In 1928, when Kurosawa was eighteen years old, Japan attacked Manchuria and assassinated the warlord Zhang Zuolin. Society was in turmoil. A year later, the Great Depression struck, and as Marxist thinking carried the day, Kurosawa joined the Proletariat Artists’ League. Though he later renounced his belief in political organizations and actions as effective means to correct social ills, Kurosawa never denied the populist slant of his films. He said it was youthful passion that brought him to join a left-wing organization, but his compassion for the plight of the lower classes and his practice of engaging class differences as dramatic structure are readily discernible in Seven Samurai (1954), Ikiru (1952), High and Low (1963), and Dodes’ka-den (1970).

Another major influence on Kurosawa was his elder brother, Heigo, who was addicted to the novels of Fyodor Dostoyevsky and Maksim Gorky. Additionally, he introduced Akira to Western art and the auteur cinema of Fritz Lang, John Ford, Vsevolod Pudovkin, and Sergei Eisenstein. Heigo, however, was to commit suicide when Akira was twenty-three years old. In his memoir Something Like an Autobiography, Kurosawa wrote about his brother’s profound influence on his development in art and literature, and especially in nurturing his passion for Dostoyevsky. Their only difference, he wrote, was that “my brother was pessimistic and negative, and I was optimistic and positive.” One time, Kurosawa met an actor who knew his brother, and the actor told him, “You are exactly like your brother, only he’s the negative, and you’re the positive print.”

From Dostoyevsky, Kurosawa inherited the concept of redemption. As had Dostoyevsky’s czarist Russia, Kurosawa’s Japan was going through momentous economic changes and had to brace itself against an impending catastrophe. The tortures of historical change produced in the artist a humanitarian ideal, to seek redemption through acts of self-sacrifice. In Seven Samurai, the samurai display great perseverance in protecting the farmers, their social inferiors. In the closing sequence, as the farmers joyously plant rice seedlings and sing, the surviving samurai stand by their comrades’ grave, on a mound, and sigh, “The victory belongs to those peasants, not to us.”

Besides Dostoyevsky (whose novel The Idiot Kurosawa adapted to the screen in 1951), Gorky was also a significant influence. Kurosawa penned an adaptation of his The Lower Depths, bringing to the screen Gorky’s insights into lowly human behavior born out of evil, cruelty, and poverty. The warmth and moderation in human nature so cele­brated in Yasujiro Ozu’s films have no place in Kurosawa’s works. There is instead much affinity with Gorky in matters concerning the contradictions and innate antagonism in human nature, as well as the fierce struggle for survival. This also explains why Kurosawa was fond of the films of Kenji Mizoguchi, particularly those of the 1930s.

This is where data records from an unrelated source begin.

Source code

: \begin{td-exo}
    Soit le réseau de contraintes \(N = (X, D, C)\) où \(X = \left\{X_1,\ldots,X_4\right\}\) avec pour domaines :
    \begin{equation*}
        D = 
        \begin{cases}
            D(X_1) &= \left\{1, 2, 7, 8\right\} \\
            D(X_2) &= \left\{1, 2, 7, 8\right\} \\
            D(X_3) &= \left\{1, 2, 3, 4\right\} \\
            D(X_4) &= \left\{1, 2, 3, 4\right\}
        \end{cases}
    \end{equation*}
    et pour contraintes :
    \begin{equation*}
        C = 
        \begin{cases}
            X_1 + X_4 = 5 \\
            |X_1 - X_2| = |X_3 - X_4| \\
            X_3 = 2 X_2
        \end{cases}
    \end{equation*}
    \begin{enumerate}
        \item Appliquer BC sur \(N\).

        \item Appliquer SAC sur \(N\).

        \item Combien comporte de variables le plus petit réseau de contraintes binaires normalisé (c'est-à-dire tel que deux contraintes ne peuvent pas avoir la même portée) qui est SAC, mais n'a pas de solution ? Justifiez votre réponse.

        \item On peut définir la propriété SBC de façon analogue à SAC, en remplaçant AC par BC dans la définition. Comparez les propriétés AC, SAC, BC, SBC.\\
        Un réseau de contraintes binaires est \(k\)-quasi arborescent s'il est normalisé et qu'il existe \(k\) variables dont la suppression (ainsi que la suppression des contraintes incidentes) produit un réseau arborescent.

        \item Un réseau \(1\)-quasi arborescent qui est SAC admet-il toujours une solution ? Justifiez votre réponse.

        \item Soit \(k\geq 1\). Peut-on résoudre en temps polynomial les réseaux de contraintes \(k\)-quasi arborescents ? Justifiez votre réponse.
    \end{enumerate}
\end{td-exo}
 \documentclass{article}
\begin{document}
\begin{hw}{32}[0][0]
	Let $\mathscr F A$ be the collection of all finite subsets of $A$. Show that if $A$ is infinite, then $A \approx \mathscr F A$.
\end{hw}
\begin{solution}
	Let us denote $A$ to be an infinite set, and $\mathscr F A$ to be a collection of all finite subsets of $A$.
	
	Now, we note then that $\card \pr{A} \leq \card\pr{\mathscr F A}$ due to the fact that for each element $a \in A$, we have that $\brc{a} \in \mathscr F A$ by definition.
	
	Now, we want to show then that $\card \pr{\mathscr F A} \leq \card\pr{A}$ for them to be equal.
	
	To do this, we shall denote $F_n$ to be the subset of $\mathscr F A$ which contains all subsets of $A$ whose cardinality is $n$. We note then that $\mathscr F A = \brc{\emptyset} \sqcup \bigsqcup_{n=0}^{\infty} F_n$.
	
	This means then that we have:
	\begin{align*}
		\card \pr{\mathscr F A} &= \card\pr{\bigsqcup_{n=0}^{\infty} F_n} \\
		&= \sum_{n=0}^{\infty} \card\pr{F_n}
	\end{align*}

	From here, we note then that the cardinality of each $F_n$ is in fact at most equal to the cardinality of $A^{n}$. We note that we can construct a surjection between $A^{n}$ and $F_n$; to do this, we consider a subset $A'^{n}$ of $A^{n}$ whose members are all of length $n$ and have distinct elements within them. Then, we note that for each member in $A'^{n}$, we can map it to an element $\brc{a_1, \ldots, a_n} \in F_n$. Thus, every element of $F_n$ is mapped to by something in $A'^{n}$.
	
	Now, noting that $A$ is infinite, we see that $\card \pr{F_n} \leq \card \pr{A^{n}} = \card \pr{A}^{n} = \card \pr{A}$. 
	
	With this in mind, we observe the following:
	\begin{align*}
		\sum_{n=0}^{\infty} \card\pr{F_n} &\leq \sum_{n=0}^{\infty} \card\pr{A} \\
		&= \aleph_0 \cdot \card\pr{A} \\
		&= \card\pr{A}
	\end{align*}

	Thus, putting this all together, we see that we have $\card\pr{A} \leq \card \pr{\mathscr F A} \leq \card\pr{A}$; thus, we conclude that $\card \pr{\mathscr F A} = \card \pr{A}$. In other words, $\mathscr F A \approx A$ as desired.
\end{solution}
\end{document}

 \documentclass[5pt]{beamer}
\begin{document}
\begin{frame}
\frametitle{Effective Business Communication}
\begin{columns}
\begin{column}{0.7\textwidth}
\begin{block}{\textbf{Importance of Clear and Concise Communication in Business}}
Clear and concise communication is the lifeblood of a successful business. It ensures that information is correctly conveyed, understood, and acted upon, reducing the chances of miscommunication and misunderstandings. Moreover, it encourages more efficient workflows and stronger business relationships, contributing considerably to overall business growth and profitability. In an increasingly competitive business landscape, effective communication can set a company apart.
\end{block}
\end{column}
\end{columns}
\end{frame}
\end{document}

Kurosawa’s early training in Western painting and kendo, both under his father’s supervision, was also instrumental in his creative life. Van Gogh’s and Gauguin’s dense, layered brushstrokes and sensitivities find their glorious way into Kurosawa’s screen images, evident in their composition, outline, and emotional vibrancy. His is a strong and robust emotion that favors the seasons of winter and summer and the plain flavor of daily life.

Meanwhile, the sport of kendo endowed Kurosawa with a high-spirited heroism, complete with an unbending faith in the pursuit of perfection. An individual hero, powerful and carrying within him a humanitarian ideal bequeathed by literature and politics, goes on a quest to put society on a just path: such is the philosophical backbone of Kurosawa’s Bushido—or “way of the warrior”—cinema.